Jim Klinger, Concrete Construction Specialist
The Voice Newsletter February 2025 

Full Disclosure: Anyone who has cast ice cubes in their kitchen freezer can confirm there is an unseen side effect that occurs during the transformation of liquid water into solid ice--namely a substantial increase in volume.  Material science textbooks say that--under certain boundary conditions-- a volume increase of about 9 percent can be expected once the phase change process is complete.

Kitchen ice cube molds typically allow ice crystals to form and expansion to occur free of restraint or confinement.  But what would happen if the molds restrained the material from expanding?  What sort of internal forces would develop?
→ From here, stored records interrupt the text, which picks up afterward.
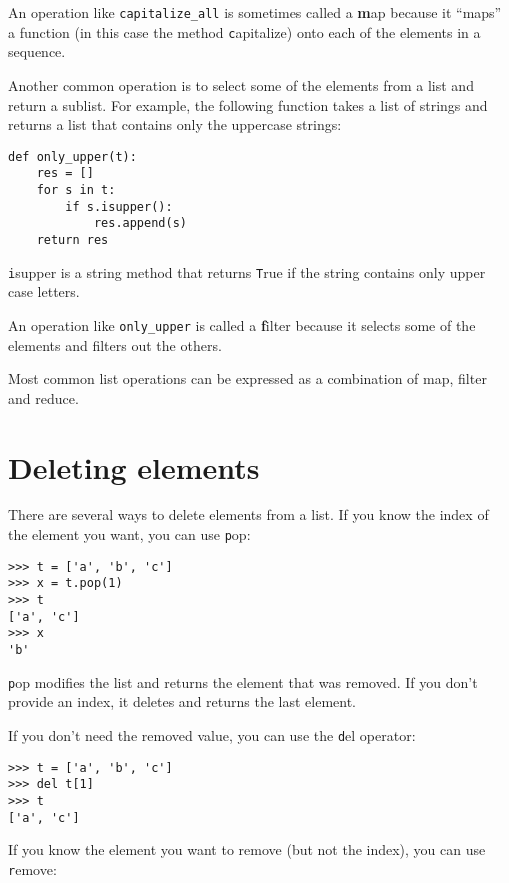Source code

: \documentclass[
DIV=11,
fontsize=12,
twoside,
headinclude=false,
titlepage=firstiscover,
abstract=true,
headsepline=true,
footsepline=true,
chapterprefix=true, %
headings=big,
bibliography=totoc,%
captions=tableheading
]{scrbook}
\theoremstyle{definition}
\begin{document}
An operation like \verb"capitalize_all" is sometimes called a {\textbf
map} because it ``maps'' a function (in this case the method {\texttt
capitalize}) onto each of the elements in a sequence.

Another common operation is to select some of the elements from
a list and return a sublist.  For example, the following
function takes a list of strings and returns a list that contains
only the uppercase strings:

\begin{lstlisting}
def only_upper(t):
    res = []
    for s in t:
        if s.isupper():
            res.append(s)
    return res
\end{lstlisting}
%
{\texttt isupper} is a string method that returns {\texttt True} if
the string contains only upper case letters.

An operation like \verb"only_upper" is called a {\textbf filter} because
it selects some of the elements and filters out the others.

Most common list operations can be expressed as a combination
of map, filter and reduce.


\section{Deleting elements}

There are several ways to delete elements from a list.  If you
know the index of the element you want, you can use
{\texttt pop}:

\begin{lstlisting}
>>> t = ['a', 'b', 'c']
>>> x = t.pop(1)
>>> t
['a', 'c']
>>> x
'b'
\end{lstlisting}
%
{\texttt pop} modifies the list and returns the element that was removed.
If you don't provide an index, it deletes and returns the
last element.

If you don't need the removed value, you can use the {\texttt del}
operator:

\begin{lstlisting}
>>> t = ['a', 'b', 'c']
>>> del t[1]
>>> t
['a', 'c']
\end{lstlisting}
%
If you know the element you want to remove (but not the index), you
can use {\texttt remove}:
\end{document}
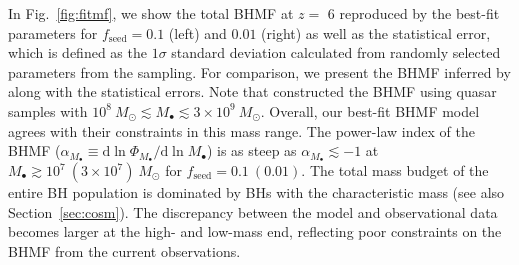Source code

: \documentclass[twocolumn, twocolappendix]{aastex63}
\newcommand{\Msun}{M_\odot}
\newcommand{\Mbh}{M_\bullet}
\newcommand{\fseed}{f_\mathrm{seed}}
\newcommand{\D}{\mathrm{d}}
\begin{document}
\begin{CJK*}{UTF8}{gbsn}
In Fig.~\ref{fig:fitmf}, we show the total BHMF at $z=$ 6 reproduced by the best-fit parameters for 
$\fseed = 0.1$ (left) and $0.01$ (right) as well as the statistical error, 
which is defined as the $1\sigma$ standard deviation calculated from randomly selected parameters from the sampling.
For comparison, we present the BHMF inferred by  along with the statistical errors.
Note that  constructed the BHMF using quasar samples with 
$10^8~\Msun \lesssim \Mbh \lesssim 3\times 10^9~\Msun$.
Overall, our best-fit BHMF model agrees with their constraints in this mass range.
The power-law index of the BHMF ($\alpha_{M_\bullet} \equiv \D \ln \Phi_{M_\bullet}/\D \ln M_\bullet$) is as steep as $\alpha_{M_\bullet}\lesssim -1$
at $M_\bullet \gtrsim 10^7~(3\times 10^7)~\Msun$ for $\fseed = 0.1 ~(0.01)$.
The total mass budget of the entire BH population is dominated by BHs with the characteristic mass (see also Section~\ref{sec:cosm}). 
The discrepancy between the model and observational data becomes larger at the high- and low-mass end,
reflecting poor constraints on the BHMF from the current observations.



\end{CJK*}
\end{document}
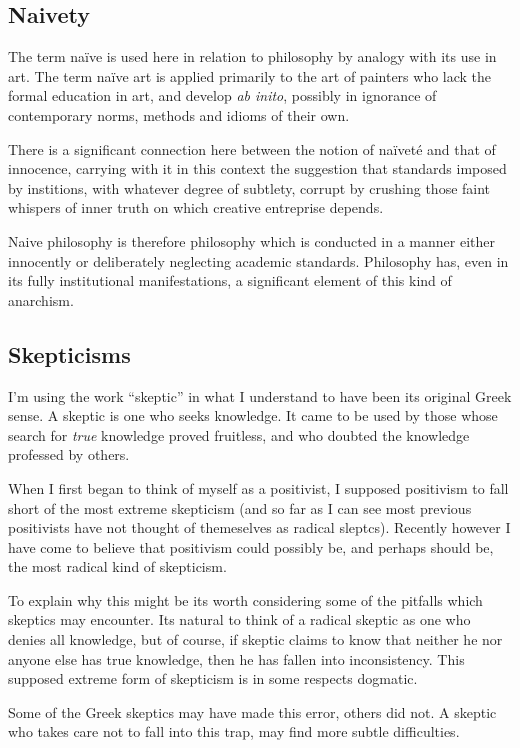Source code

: \documentclass{rbjk}
\begin{document}
\begin{article}
\subsection{Naivety}

The term na\"ive is used here in relation to philosophy by analogy with its use in art.
The term na\"ive art is applied primarily to the art of painters who lack the formal education in art, and develop {\it ab inito}, possibly in ignorance of contemporary norms, methods and idioms of their own.

There is a significant connection here between the notion of na\"ivet\'e and that of innocence, carrying with it in this context the suggestion that standards imposed by institions, with whatever degree of subtlety, corrupt by crushing those faint whispers of inner truth on which creative entreprise depends.

Naive philosophy is therefore philosophy which is conducted in a manner either innocently or deliberately neglecting academic standards.
Philosophy has, even in its fully institutional manifestations, a significant element of this kind of anarchism.



\subsection{Skepticisms}

I'm using the work ``skeptic'' in what I understand to have been its original Greek sense.
A skeptic is one who seeks knowledge.
It came to be used by those whose search for {\it true} knowledge proved fruitless, and who doubted the knowledge professed by others.

When I first began to think of myself as a positivist, I supposed positivism to fall short of the most extreme skepticism (and so far as I can see most previous positivists have not thought of themeselves as radical sleptcs).
Recently however I have come to believe that positivism could possibly be, and perhaps should be, the most radical kind of skepticism.

To explain why this might be its worth considering some of the pitfalls which skeptics may encounter.
Its natural to think of a radical skeptic as one who denies all knowledge, but of course, if skeptic claims to know that neither he nor anyone else has true knowledge, then he has fallen into inconsistency.
This supposed extreme form of skepticism is in some respects dogmatic.

Some of the Greek skeptics may have made this error, others did not.
A skeptic who takes care not to fall into this trap, may find more subtle difficulties.


\end{article}
\end{document}
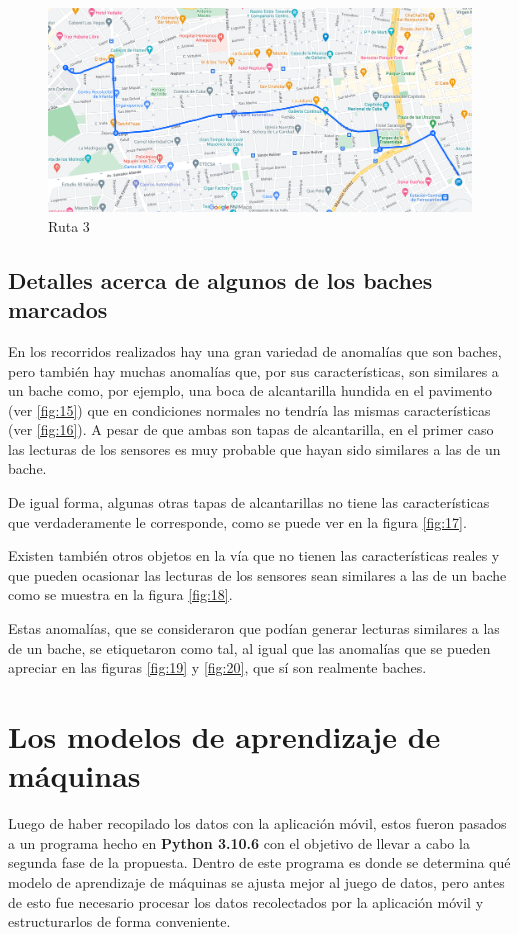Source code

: 	\begin{figure}[htb]
		\centering
		\includegraphics[scale = 0.4]{Graphics/route_3_EgidoArsenal_LyJovellarHotelColina.png}
		\caption{Ruta 3}
		\label{fig:12}
	\end{figure}

	\subsection{Detalles acerca de algunos de los baches marcados}
		En los recorridos realizados hay una gran variedad de anomalías que son baches, pero también hay muchas anomalías que, por sus características,
		son similares a un bache como, por ejemplo, una boca de alcantarilla hundida en el pavimento (ver \ref{fig:15}) que en condiciones normales no 
		tendría las mismas características (ver \ref{fig:16}). A pesar de que ambas son tapas de alcantarilla, en el primer caso las lecturas de los 
		sensores es muy probable que hayan sido similares a las de un bache.

		De igual forma, algunas otras tapas de alcantarillas no tiene las características que verdaderamente le corresponde, como se puede ver en la
		figura \ref{fig:17}.

		Existen también otros objetos en la vía que no tienen las características reales y que pueden ocasionar las lecturas de los sensores sean similares
		a las de un bache como se muestra en la figura \ref{fig:18}.

		Estas anomalías, que se consideraron que podían generar lecturas	similares a las de un bache, se etiquetaron como tal, al igual que las anomalías que se 
		pueden apreciar en las figuras \ref{fig:19} y \ref{fig:20}, que sí son realmente baches.

\section{Los modelos de aprendizaje de máquinas}
	Luego de haber recopilado los datos con la aplicación móvil, estos fueron pasados a un programa hecho en \textbf{Python 3.10.6} con el objetivo
	de llevar a cabo la segunda fase de la propuesta. Dentro de este programa es donde se determina qué modelo de aprendizaje de máquinas se ajusta
	mejor al juego de datos, pero antes de esto fue necesario procesar los datos recolectados por la aplicación móvil y estructurarlos de forma conveniente.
And even more to the point, how could restrained freezing of water affect concrete performance and durability?

To get a feel for the kind of forces that can develop when restrained or confined water freezes, physics and chemistry professors like to perform a popular "shock and awe" demonstration in university lecture halls packed with an unsuspecting audience of first-year engineering students.

This writer was one of several hundred students enrolled in an introductory chemistry course called CHEM103 during the 1983 spring semester at the University of Maryland. Despite the passage of more than 40 years, the demonstration was indeed one of shock and awe--a sensory event easily retrieved from this old man's memory bank.

Unfortunately, video documentation of the 1983 Maryland demonstration is unavailable. But perhaps the next best alternate is a video posted recently by the British Royal Society of Chemistry (RSC). Although the smaller scale of the RSC "ice bomb" demonstration results in a less violent (and quieter) aftermath, there is no mistaking the lesson learned.  When it comes to resisting forces developed when confined water freezes, materials notoriously weak in tension--such as concrete--don't stand a chance.

The RSC video is available at the link below. As described above, there was a notable difference between the Maryland and RSC demonstrations related to scale. The Maryland cast iron sphere was larger than a softball. The temperature was lowered by way of a plastic 5-gallon bucket; half full of liquid nitrogen and loosely capped with an 18-inch square makeshift plywood lid. When the cast iron sphere ruptured, the bucket was shattered, the plywood lid was sent sailing, and the explosion was not only heard, but felt.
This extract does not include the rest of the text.